Karnit noted how absurd it was that she was reduced to getting informal morsels of information as she sat on a stone wall outside the building.
It proves what she has felt all along, she said, that she is just like every other citizen in Israel. "It is just by chance that we are standing here today, just by chance that it was our Udi [Ehud] who was taken," Karnit said.
Only after the cabinet vote were she, Ehud's parents and the Regev family invited into the Prime Minister's Office.
After the meeting, Karnit's father, Omri Avni, told the Post that the families spoke briefly with Olmert and then were given the details of the deal by the cabinet secretary Ovad Yehezkel.
"We heard the decision, we asked questions and we got a few answers," said Avni, but they were not given any additional concrete information regarding the two men that would sway them to believe the assessments of death publicly made by Olmert and a few of the exiting ministers.

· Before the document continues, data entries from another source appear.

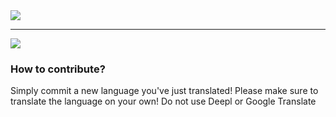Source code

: <img src="https://i.ibb.co/tBkCCbh/logo-1010-257-white.png">
<hr>
<img src="https://img.shields.io/badge/Version-v0.1-green" align="center">

<h3>How to contribute?</h3>
<p>Simply commit a new language you've just translated! Please make sure to translate the language on your own! Do not use Deepl or Google Translate</p>
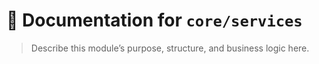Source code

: # 📘 Documentation for `core/services`

> Describe this module’s purpose, structure, and business logic here.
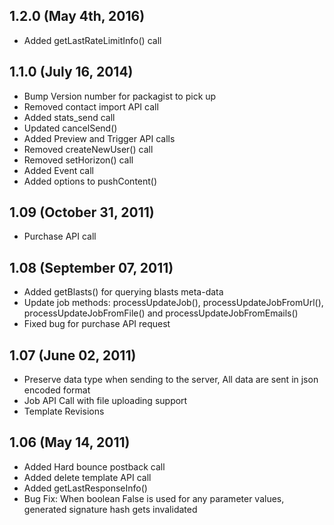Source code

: ## 1.2.0 (May 4th, 2016)
  - Added getLastRateLimitInfo() call

## 1.1.0 (July 16, 2014)
  - Bump Version number for packagist to pick up
  - Removed contact import API call
  - Added stats_send call
  - Updated cancelSend()
  - Added Preview and Trigger API calls
  - Removed createNewUser() call
  - Removed setHorizon() call
  - Added Event call
  - Added options to pushContent()
## 1.09 (October 31, 2011)
  - Purchase API call

## 1.08 (September 07, 2011)
  - Added getBlasts() for querying blasts meta-data
  - Update job methods: processUpdateJob(), processUpdateJobFromUrl(), processUpdateJobFromFile() and processUpdateJobFromEmails()
  - Fixed bug for purchase API request

## 1.07 (June 02, 2011)
  - Preserve data type when sending to the server, All data are sent in json encoded format
  - Job API Call with file uploading support
  - Template Revisions

## 1.06 (May 14, 2011)
 - Added Hard bounce postback call
 - Added delete template API call
 - Added getLastResponseInfo()
 - Bug Fix: When boolean False is used for any parameter values, generated signature hash gets invalidated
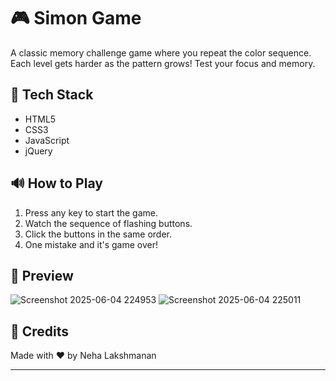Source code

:# 🎮 Simon Game

A classic memory challenge game where you repeat the color sequence. Each level gets harder as the pattern grows! Test your focus and memory.

## 🚀 Tech Stack
- HTML5
- CSS3
- JavaScript
- jQuery

## 🔊 How to Play
1. Press any key to start the game.
2. Watch the sequence of flashing buttons.
3. Click the buttons in the same order.
4. One mistake and it's game over!

## 🎨 Preview
![Screenshot 2025-06-04 224953](https://github.com/user-attachments/assets/e917b9d2-ceb6-4178-b578-df9b646343a3)
![Screenshot 2025-06-04 225011](https://github.com/user-attachments/assets/668560d1-85e2-438c-b60b-8cb6c24196cf)


## 🙌 Credits
Made with ❤️ by Neha Lakshmanan

---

"There was nothing new and nothing that has not been said before," Avni said. Everyone's feelings aside, "We are talking about facts, and facts were not yet delivered to the families," he said.
Still, he said that he was being realistic. "We know that their chances to be alive are very poor," he said, adding that the truth would of course be known when Ehud and Eldad were returned to Israel.
Neither Karnit nor the Regev family had much to add after their briefing in the Prime Minister's Office.
Eldad's brother Ofer looked crestfallen but said he was holding onto hope.
Karnit said, "After a very hard and intensive week, after what we heard, all I want is to go home and to rest and to absorb what has happened here." She asked that the public accept that she needed some quiet and "an opportunity to listen to my heart." So it was left to Ehud's parents to sound a more optimistic note. In the absence of any sign of life from the two men over the last two years they have clung hard to hope, and Sunday's events did not persuade them to alter their course.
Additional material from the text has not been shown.